On the other hand, when some local autonomy is granted, leading inevitably to different outcomes in different places, a huge clamour goes up against the "postcode lottery". That very phrase implies an expectation that everything ought to be identical everywhere -- the complete opposite of the local accountability that people say they want.

In theory, the trick is supposed to be to locate each sphere of decision-making at the most appropriate level for the function in question. This is what the EU calls "subsidiarity". The trouble is, when it comes down to it, how do you reach any consensus about what that level is?

Steve Richards ponders this question in relation to the dreadful events in Haringey:

In the abstract, the political fashion is for localism, especially in the Conservative Party. It is a common theme of the Tories: let a thousand flowers bloom! Central government should keep out of local matters even if things go wrong!

I have heard shadow cabinet members argue that, when in government, if things go wrong locally, they must declare that the crisis is not their responsibility. Yet look what happens when a single local story makes the national front pages. Cameron leapt in and demanded that the government acted. Within hours the government did act. The only issue was whether it should have done so earlier. No one was arguing that this was a matter for Haringey council and that it was up to the voters to kick out the ruling administration at the next local election.

As Steve Richards points out, giving the London Borough of Haringey the local autonomy to decide its own affairs has also meant that that same council was free to make calamitous mistakes. Most mistakes by local authorities do not get as much publicity as this one, but any reader of Private Eye's  "Rotten Boroughs" column knows that there is no shortage of examples of gross mismanagement, even -- or perhaps especially -- by big councils with their hugely overpaid, self-important chief executives.

And yet we do not, I think, want to abolish local government: on the contrary. One step forward might be to improve local accountability by electing local authorities by STV, so that there would not be such a tendency for some of them to be a permanent one-party state, as Haringey is for Labour.
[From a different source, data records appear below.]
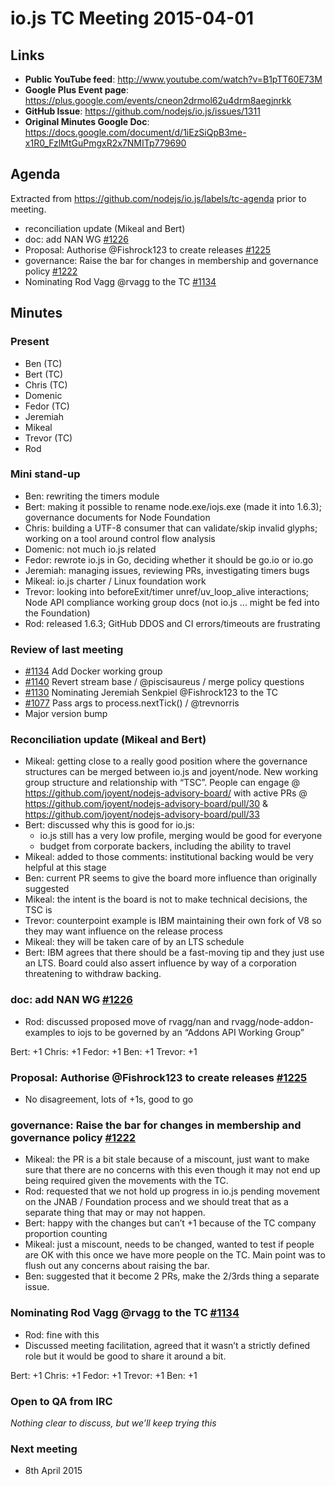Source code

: # io.js TC Meeting 2015-04-01

## Links

* **Public YouTube feed**: http://www.youtube.com/watch?v=B1pTT60E73M
* **Google Plus Event page**: https://plus.google.com/events/cneon2drmol62u4drm8aegjnrkk
* **GitHub Issue**: https://github.com/nodejs/io.js/issues/1311
* **Original Minutes Google Doc**: https://docs.google.com/document/d/1iEzSiQpB3me-x1R0_FzlMtGuPmgxR2x7NMITp779690

## Agenda

Extracted from https://github.com/nodejs/io.js/labels/tc-agenda prior to meeting.

* reconciliation update (Mikeal and Bert)
* doc: add NAN WG [#1226](https://github.com/nodejs/io.js/issues/1226)
* Proposal: Authorise @Fishrock123 to create releases [#1225](https://github.com/nodejs/io.js/issues/1225)
* governance: Raise the bar for changes in membership and governance policy  [#1222](https://github.com/nodejs/io.js/issues/1222)
* Nominating Rod Vagg @rvagg to the TC [#1134](https://github.com/nodejs/io.js/issues/1131)

## Minutes

### Present

* Ben (TC)
* Bert (TC)
* Chris (TC)
* Domenic
* Fedor (TC)
* Jeremiah
* Mikeal
* Trevor (TC)
* Rod

### Mini stand-up

* Ben: rewriting the timers module
* Bert: making it possible to rename node.exe/iojs.exe (made it into 1.6.3); governance documents for Node Foundation
* Chris: building a UTF-8 consumer that can validate/skip invalid glyphs; working on a tool around control flow analysis
* Domenic: not much io.js related
* Fedor: rewrote io.js in Go, deciding whether it should be go.io or io.go
* Jeremiah: managing issues, reviewing PRs, investigating timers bugs
* Mikeal: io.js charter / Linux foundation work
* Trevor: looking into beforeExit/timer unref/uv_loop_alive interactions; Node API compliance working group docs (not io.js ... might be fed into the Foundation)
* Rod: released 1.6.3; GitHub DDOS and CI errors/timeouts are frustrating

### Review of last meeting

* [#1134](https://github.com/nodejs/io.js/pull/1134) Add Docker working group
* [#1140](https://github.com/nodejs/io.js/pull/1140) Revert stream base / @piscisaureus / merge policy questions
* [#1130](https://github.com/nodejs/io.js/pull/1130) Nominating Jeremiah Senkpiel @Fishrock123 to the TC
* [#1077](https://github.com/nodejs/io.js/pull/1077) Pass args to process.nextTick() / @trevnorris
* Major version bump


### Reconciliation update (Mikeal and Bert)

* Mikeal: getting close to a really good position where the governance structures can be merged between io.js and joyent/node. New working group structure and relationship with “TSC”. People can engage @ https://github.com/joyent/nodejs-advisory-board/ with active PRs @ https://github.com/joyent/nodejs-advisory-board/pull/30 & https://github.com/joyent/nodejs-advisory-board/pull/33
* Bert: discussed why this is good for io.js:
  - io.js still has a very low profile, merging would be good for everyone
  - budget from corporate backers, including the ability to travel
* Mikeal: added to those comments: institutional backing would be very helpful at this stage
* Ben: current PR seems to give the board more influence than originally suggested
* Mikeal: the intent is the board is not to make technical decisions, the TSC is
* Trevor: counterpoint example is IBM maintaining their own fork of V8 so they may want influence on the release process
* Mikeal: they will be taken care of by an LTS schedule
* Bert: IBM agrees that there should be a fast-moving tip and they just use an LTS. Board could also assert influence by way of a corporation threatening to withdraw backing.

### doc: add NAN WG [#1226](https://github.com/nodejs/io.js/issues/1226)

* Rod: discussed proposed move of rvagg/nan and rvagg/node-addon-examples to iojs to be governed by an “Addons API Working Group”

Bert: +1
Chris: +1
Fedor: +1
Ben: +1
Trevor: +1

### Proposal: Authorise @Fishrock123 to create releases [#1225](https://github.com/nodejs/io.js/issues/1225)

* No disagreement, lots of +1s, good to go

### governance: Raise the bar for changes in membership and governance policy [#1222](https://github.com/nodejs/io.js/issues/1222)

* Mikeal: the PR is a bit stale because of a miscount, just want to make sure that there are no concerns with this even though it may not end up being required given the movements with the TC.
* Rod: requested that we not hold up progress in io.js pending movement on the JNAB / Foundation process and we should treat that as a separate thing that may or may not happen.
* Bert: happy with the changes but can’t +1 because of the TC company proportion counting
* Mikeal: just a miscount, needs to be changed, wanted to test if people are OK with this once we have more people on the TC. Main point was to flush out any concerns about raising the bar.
* Ben: suggested that it become 2 PRs, make the 2/3rds thing a separate issue.

### Nominating Rod Vagg @rvagg to the TC [#1134](https://github.com/nodejs/io.js/issues/1131)

* Rod: fine with this
* Discussed meeting facilitation, agreed that it wasn’t a strictly defined role but it would be good to share it around a bit.

Bert: +1
Chris: +1
Fedor: +1
Trevor: +1
Ben: +1

### Open to QA from IRC

_Nothing clear to discuss, but we’ll keep trying this_

### Next meeting

* 8th April 2015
Then again, can it seriously be claimed that the quality of decision-making at national government level is all that much better, when we consider all the monumental cocks-up that have been made in recent times?

1 comment:

Falco said...

It is a sad fact that there will be cockups either way. The benefit of localism is that it allows flexability, giving each area what it needs rather than following, perfectly or not, a central stratagy that is inappropriate.

One of the reasons that local governance is often so poor is that people recognise that there is little power available to councils and so do not care particularly who gets to play in the sand box. It would take some years of localism to change this but I believe that it would be worthwhile.

A "postcode lottery" is an inevitable result of doing things differently in different areas. It will take a long time to bring around the "everyone BE TERRIFIED" section of the press.